Algorithms and classes to support enumerative combinatorics.
Currently just multiset partitions, but more could be added.
Terminology (following Knuth, algorithm 7.1.2.5M TAOCP)
*multiset* aaabbcccc has a *partition* aaabc | bccc
The submultisets, aaabc and bccc of the partition are called
*parts*, or sometimes *vectors*. (Knuth notes that multiset
partitions can be thought of as partitions of vectors of integers,
where the ith element of the vector gives the multiplicity of
element i.)
The values a, b and c are *components* of the multiset. These
correspond to elements of a set, but in a multiset can be present
with a multiplicity greater than 1.
The algorithm deserves some explanation.
Think of the part aaabc from the multiset above. If we impose an
ordering on the components of the multiset, we can represent a part
with a vector, in which the value of the first element of the vector
corresponds to the multiplicity of the first component in that
part. Thus, aaabc can be represented by the vector [3, 1, 1]. We
can also define an ordering on parts, based on the lexicographic
ordering of the vector (leftmost vector element, i.e., the element
with the smallest component number, is the most significant), so
that [3, 1, 1] > [3, 1, 0] and [3, 1, 1] > [2, 1, 4]. The ordering
on parts can be extended to an ordering on partitions: First, sort
the parts in each partition, left-to-right in decreasing order. Then
partition A is greater than partition B if A's leftmost/greatest
part is greater than B's leftmost part. If the leftmost parts are
equal, compare the second parts, and so on.

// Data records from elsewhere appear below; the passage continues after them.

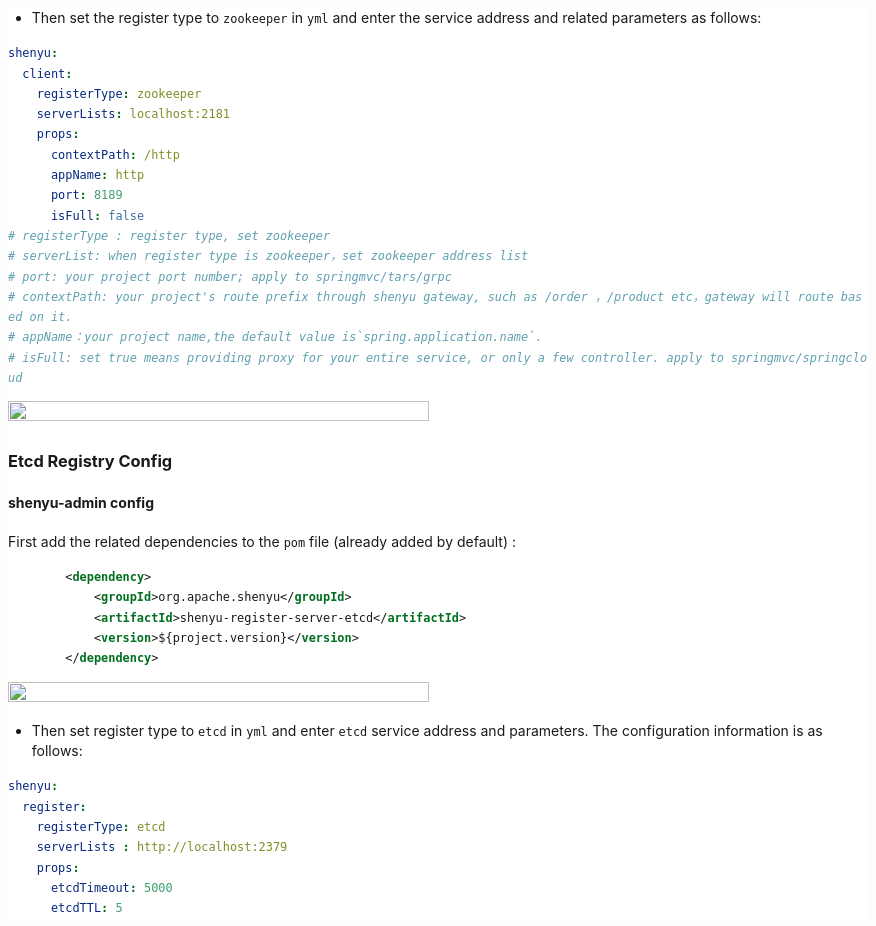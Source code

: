 * Then set the register type to `zookeeper` in `yml` and enter the service address and related parameters as follows:

```yaml
shenyu:
  client:
    registerType: zookeeper
    serverLists: localhost:2181
    props:
      contextPath: /http
      appName: http
      port: 8189  
      isFull: false
# registerType : register type, set zookeeper
# serverList: when register type is zookeeper，set zookeeper address list
# port: your project port number; apply to springmvc/tars/grpc
# contextPath: your project's route prefix through shenyu gateway, such as /order ，/product etc，gateway will route based on it.
# appName：your project name,the default value is`spring.application.name`.
# isFull: set true means providing proxy for your entire service, or only a few controller. apply to springmvc/springcloud
``` 

<img src="/img/shenyu/register/register-zk-client-yml.png" width="70%" height="60%" />


### Etcd Registry Config

#### shenyu-admin config

First add the related dependencies to the `pom` file (already added by default) :

```xml
        <dependency>
            <groupId>org.apache.shenyu</groupId>
            <artifactId>shenyu-register-server-etcd</artifactId>
            <version>${project.version}</version>
        </dependency>
```

<img src="/img/shenyu/register/register-etcd-admin-pom.png" width="70%" height="60%" />


* Then set register type to `etcd` in `yml` and enter `etcd` service address and parameters. The configuration information is as follows:


```yaml
shenyu:
  register:
    registerType: etcd
    serverLists : http://localhost:2379
    props:
      etcdTimeout: 5000
      etcdTTL: 5
```
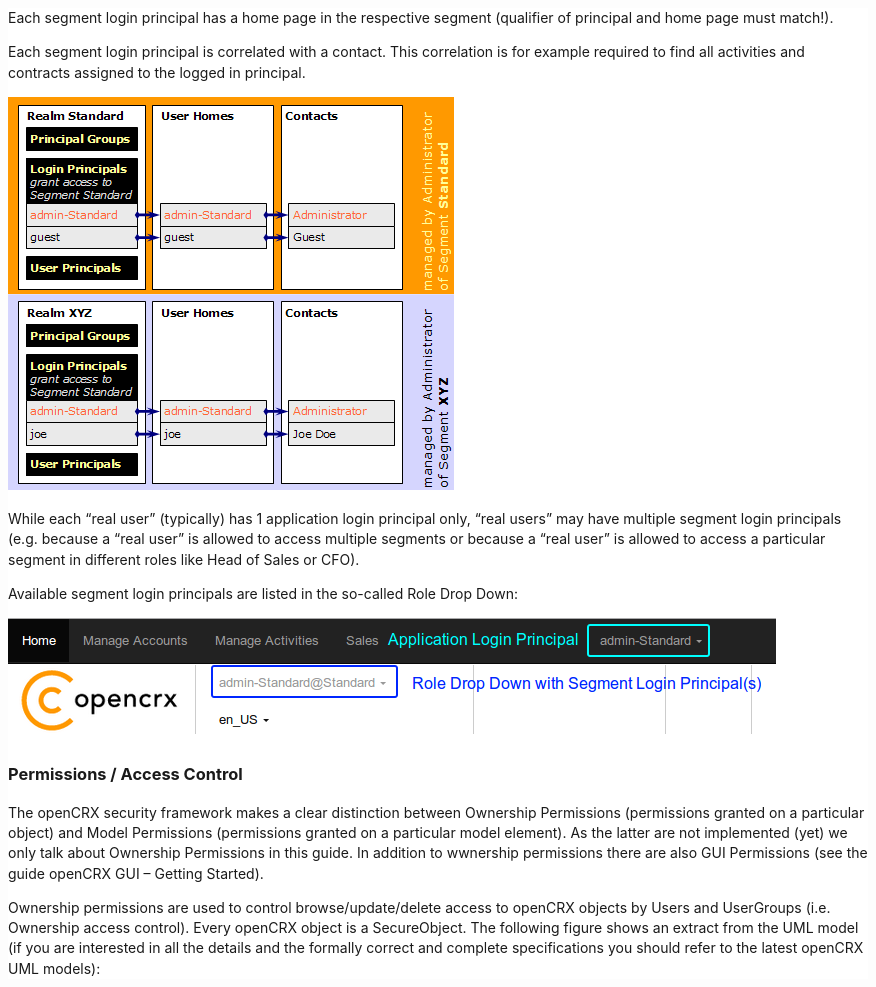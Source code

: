 Each segment login principal has a home page in the respective segment (qualifier of principal and home page must match!).

Each segment login principal is correlated with a contact. This correlation is for example required to find all activities and contracts assigned to the logged in principal.

![img](40/Admin/files/ManagingSecurity/pic030.png)

While each “real user” (typically) has 1 application login principal only, “real users” may have multiple segment login principals (e.g. because a “real user” is allowed to access multiple segments or because a “real user” is allowed to access a particular segment in different roles like Head of Sales or CFO).

Available segment login principals are listed in the so-called Role Drop Down:

![img](40/Admin/files/ManagingSecurity/pic040.png)

### Permissions / Access Control ###
The openCRX security framework makes a clear distinction between Ownership Permissions (permissions granted on a particular object) and Model Permissions (permissions granted on a particular model element). As the latter are not implemented (yet) we only talk about Ownership Permissions in this guide. In addition to wwnership permissions there are also GUI Permissions (see the guide openCRX GUI – Getting Started).

Ownership permissions are used to control browse/update/delete access to openCRX objects by Users and UserGroups (i.e. Ownership access control). Every openCRX object is a SecureObject. The following figure shows an extract from the UML model (if you are interested in all the details and the formally correct and complete specifications you should refer to the latest openCRX UML models):
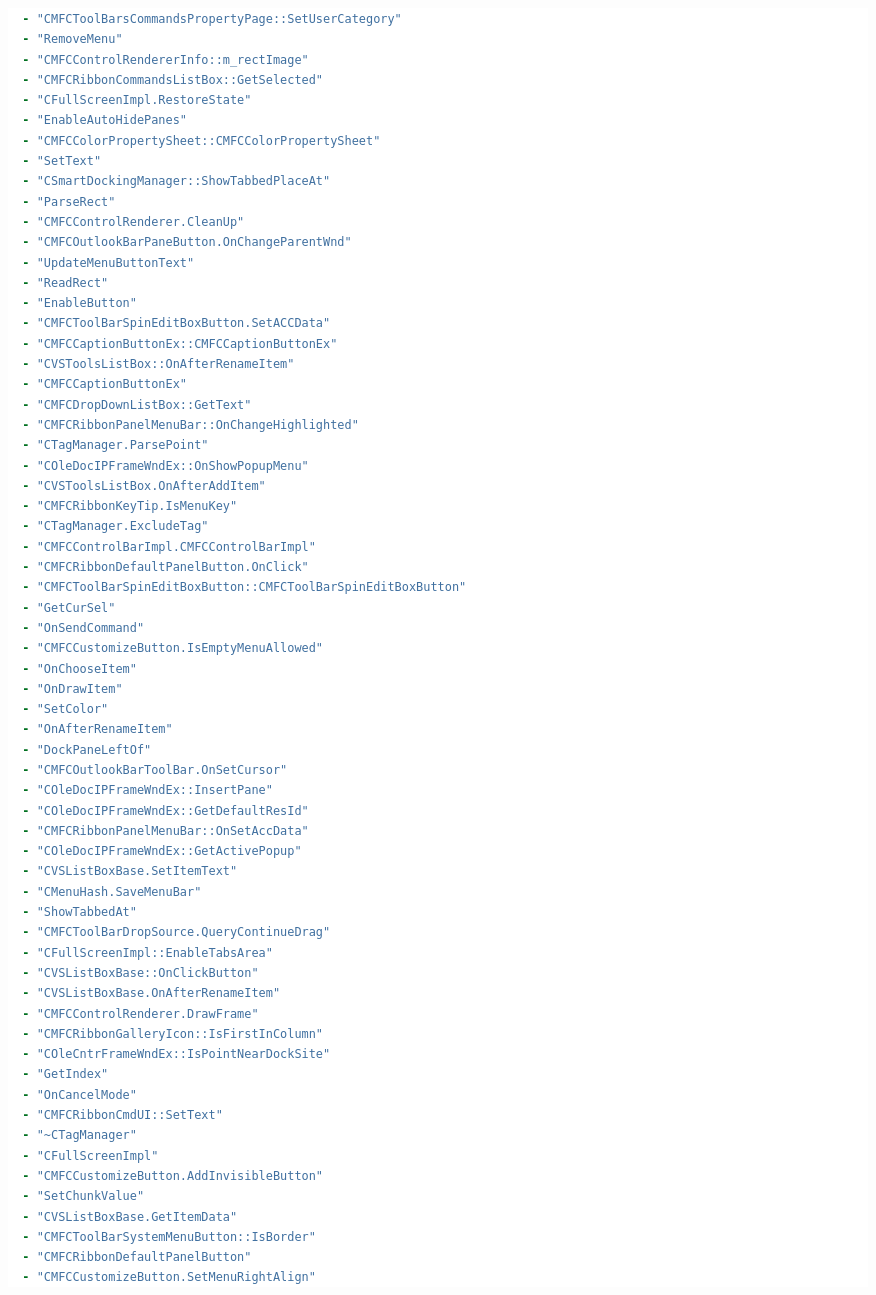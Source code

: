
 ```yaml
  - "CMFCToolBarsCommandsPropertyPage::SetUserCategory"
  - "RemoveMenu"
  - "CMFCControlRendererInfo::m_rectImage"
  - "CMFCRibbonCommandsListBox::GetSelected"
  - "CFullScreenImpl.RestoreState"
  - "EnableAutoHidePanes"
  - "CMFCColorPropertySheet::CMFCColorPropertySheet"
  - "SetText"
  - "CSmartDockingManager::ShowTabbedPlaceAt"
  - "ParseRect"
  - "CMFCControlRenderer.CleanUp"
  - "CMFCOutlookBarPaneButton.OnChangeParentWnd"
  - "UpdateMenuButtonText"
  - "ReadRect"
  - "EnableButton"
  - "CMFCToolBarSpinEditBoxButton.SetACCData"
  - "CMFCCaptionButtonEx::CMFCCaptionButtonEx"
  - "CVSToolsListBox::OnAfterRenameItem"
  - "CMFCCaptionButtonEx"
  - "CMFCDropDownListBox::GetText"
  - "CMFCRibbonPanelMenuBar::OnChangeHighlighted"
  - "CTagManager.ParsePoint"
  - "COleDocIPFrameWndEx::OnShowPopupMenu"
  - "CVSToolsListBox.OnAfterAddItem"
  - "CMFCRibbonKeyTip.IsMenuKey"
  - "CTagManager.ExcludeTag"
  - "CMFCControlBarImpl.CMFCControlBarImpl"
  - "CMFCRibbonDefaultPanelButton.OnClick"
  - "CMFCToolBarSpinEditBoxButton::CMFCToolBarSpinEditBoxButton"
  - "GetCurSel"
  - "OnSendCommand"
  - "CMFCCustomizeButton.IsEmptyMenuAllowed"
  - "OnChooseItem"
  - "OnDrawItem"
  - "SetColor"
  - "OnAfterRenameItem"
  - "DockPaneLeftOf"
  - "CMFCOutlookBarToolBar.OnSetCursor"
  - "COleDocIPFrameWndEx::InsertPane"
  - "COleDocIPFrameWndEx::GetDefaultResId"
  - "CMFCRibbonPanelMenuBar::OnSetAccData"
  - "COleDocIPFrameWndEx::GetActivePopup"
  - "CVSListBoxBase.SetItemText"
  - "CMenuHash.SaveMenuBar"
  - "ShowTabbedAt"
  - "CMFCToolBarDropSource.QueryContinueDrag"
  - "CFullScreenImpl::EnableTabsArea"
  - "CVSListBoxBase::OnClickButton"
  - "CVSListBoxBase.OnAfterRenameItem"
  - "CMFCControlRenderer.DrawFrame"
  - "CMFCRibbonGalleryIcon::IsFirstInColumn"
  - "COleCntrFrameWndEx::IsPointNearDockSite"
  - "GetIndex"
  - "OnCancelMode"
  - "CMFCRibbonCmdUI::SetText"
  - "~CTagManager"
  - "CFullScreenImpl"
  - "CMFCCustomizeButton.AddInvisibleButton"
  - "SetChunkValue"
  - "CVSListBoxBase.GetItemData"
  - "CMFCToolBarSystemMenuButton::IsBorder"
  - "CMFCRibbonDefaultPanelButton"
  - "CMFCCustomizeButton.SetMenuRightAlign"
```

In this ordering, the greatest partition of a given multiset has only
one part. The least partition is the one in which the components
are spread out, one per part.
The enumeration algorithms in this file yield the partitions of the
argument multiset in decreasing order. The main data structure is a
stack of parts, corresponding to the current partition. An
important invariant is that the parts on the stack are themselves in
decreasing order. This data structure is decremented to find the
next smaller partition. Most often, decrementing the partition will
only involve adjustments to the smallest parts at the top of the
stack, much as adjacent integers *usually* differ only in their last
few digits.
Knuth's algorithm uses two main operations on parts:
Decrement - change the part so that it is smaller in the
(vector) lexicographic order, but reduced by the smallest amount possible.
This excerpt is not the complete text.